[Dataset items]
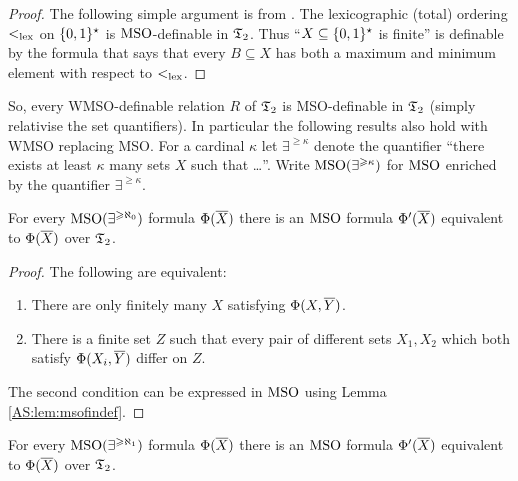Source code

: \begin{proof}
The following simple argument is from \cite{Rabi69}.
The lexicographic (total) ordering $<_{\mathrm{lex}}$ on $\{0,1\}^\star$ is $\mbox{\rm MSO}$-definable in $\mathfrak{T}_2$.
Thus ``$X \subseteq \{0,1\}^\star$ is finite'' is definable by the formula that says that every $B \subseteq X$ has
both a maximum and minimum element with respect to $<_{\mathrm{lex}}$.
\end{proof}

So, every WMSO-definable relation $R$ of $\mathfrak{T}_2$ is MSO-definable in $\mathfrak{T}_2$ 
(simply relativise the set quantifiers). In particular the following results also hold with WMSO replacing MSO.
For a cardinal $\kappa$ let $\exists^{\geq \kappa}$ denote the quantifier ``there exists at least $\kappa$ many sets $X$ such that \dots''.
Write $\mbox{\rm {MSO}}(\exists^{\geqslant \kappa})$ for $\mbox{\rm MSO}$ enriched by the quantifier $\exists^{\geq \kappa}$. 

\begin{proposition} \cite{BKRa}
For every $\mbox{\rm {MSO}}(\exists^{\geqslant \aleph_0})$ formula $\Phi(\mbox{$\overline {X}$})$ there is an $\mbox{\rm MSO}$ formula 
$\Phi'(\mbox{$\overline {X}$})$ equivalent to $\Phi(\mbox{$\overline {X}$})$ over $\mathfrak{T}_2$.
\end{proposition}

\begin{proof}
The following are equivalent:
\begin{enumerate}
\item There are only finitely many $X$ satisfying $\Phi(X,\mbox{$\overline {Y}$})$. 
\item There is a finite set $Z$ such that every pair of different sets $X_1,X_2$ which both satisfy $\Phi(X_i,\mbox{$\overline {Y}$})$ differ on $Z$.
\end{enumerate}
The second condition can be expressed in $\mbox{\rm MSO}$ using Lemma \ref{AS:lem:msofindef}.
\end{proof}

\begin{theorem} \cite{BKRa}
For every $\mbox{\rm {MSO}}(\exists^{\geqslant \aleph_1})$ formula $\Phi(\mbox{$\overline {X}$})$ there is an $\mbox{\rm MSO}$ formula
$\Phi'(\mbox{$\overline {X}$})$ equivalent to $\Phi(\mbox{$\overline {X}$})$ over $\mathfrak{T}_2$.
\end{theorem}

Exercise —
Return every line above exactly, omitting images.

Task answer —
Source code

: \begin{proof}
The following simple argument is from \cite{Rabi69}.
The lexicographic (total) ordering $<_{\mathrm{lex}}$ on $\{0,1\}^\star$ is $\mbox{\rm MSO}$-definable in $\mathfrak{T}_2$.
Thus ``$X \subseteq \{0,1\}^\star$ is finite'' is definable by the formula that says that every $B \subseteq X$ has
both a maximum and minimum element with respect to $<_{\mathrm{lex}}$.
\end{proof}

So, every WMSO-definable relation $R$ of $\mathfrak{T}_2$ is MSO-definable in $\mathfrak{T}_2$ 
(simply relativise the set quantifiers). In particular the following results also hold with WMSO replacing MSO.
For a cardinal $\kappa$ let $\exists^{\geq \kappa}$ denote the quantifier ``there exists at least $\kappa$ many sets $X$ such that \dots''.
Write $\mbox{\rm {MSO}}(\exists^{\geqslant \kappa})$ for $\mbox{\rm MSO}$ enriched by the quantifier $\exists^{\geq \kappa}$. 

\begin{proposition} \cite{BKRa}
For every $\mbox{\rm {MSO}}(\exists^{\geqslant \aleph_0})$ formula $\Phi(\mbox{$\overline {X}$})$ there is an $\mbox{\rm MSO}$ formula 
$\Phi'(\mbox{$\overline {X}$})$ equivalent to $\Phi(\mbox{$\overline {X}$})$ over $\mathfrak{T}_2$.
\end{proposition}

\begin{proof}
The following are equivalent:
\begin{enumerate}
\item There are only finitely many $X$ satisfying $\Phi(X,\mbox{$\overline {Y}$})$. 
\item There is a finite set $Z$ such that every pair of different sets $X_1,X_2$ which both satisfy $\Phi(X_i,\mbox{$\overline {Y}$})$ differ on $Z$.
\end{enumerate}
The second condition can be expressed in $\mbox{\rm MSO}$ using Lemma \ref{AS:lem:msofindef}.
\end{proof}

\begin{theorem} \cite{BKRa}
For every $\mbox{\rm {MSO}}(\exists^{\geqslant \aleph_1})$ formula $\Phi(\mbox{$\overline {X}$})$ there is an $\mbox{\rm MSO}$ formula
$\Phi'(\mbox{$\overline {X}$})$ equivalent to $\Phi(\mbox{$\overline {X}$})$ over $\mathfrak{T}_2$.
\end{theorem}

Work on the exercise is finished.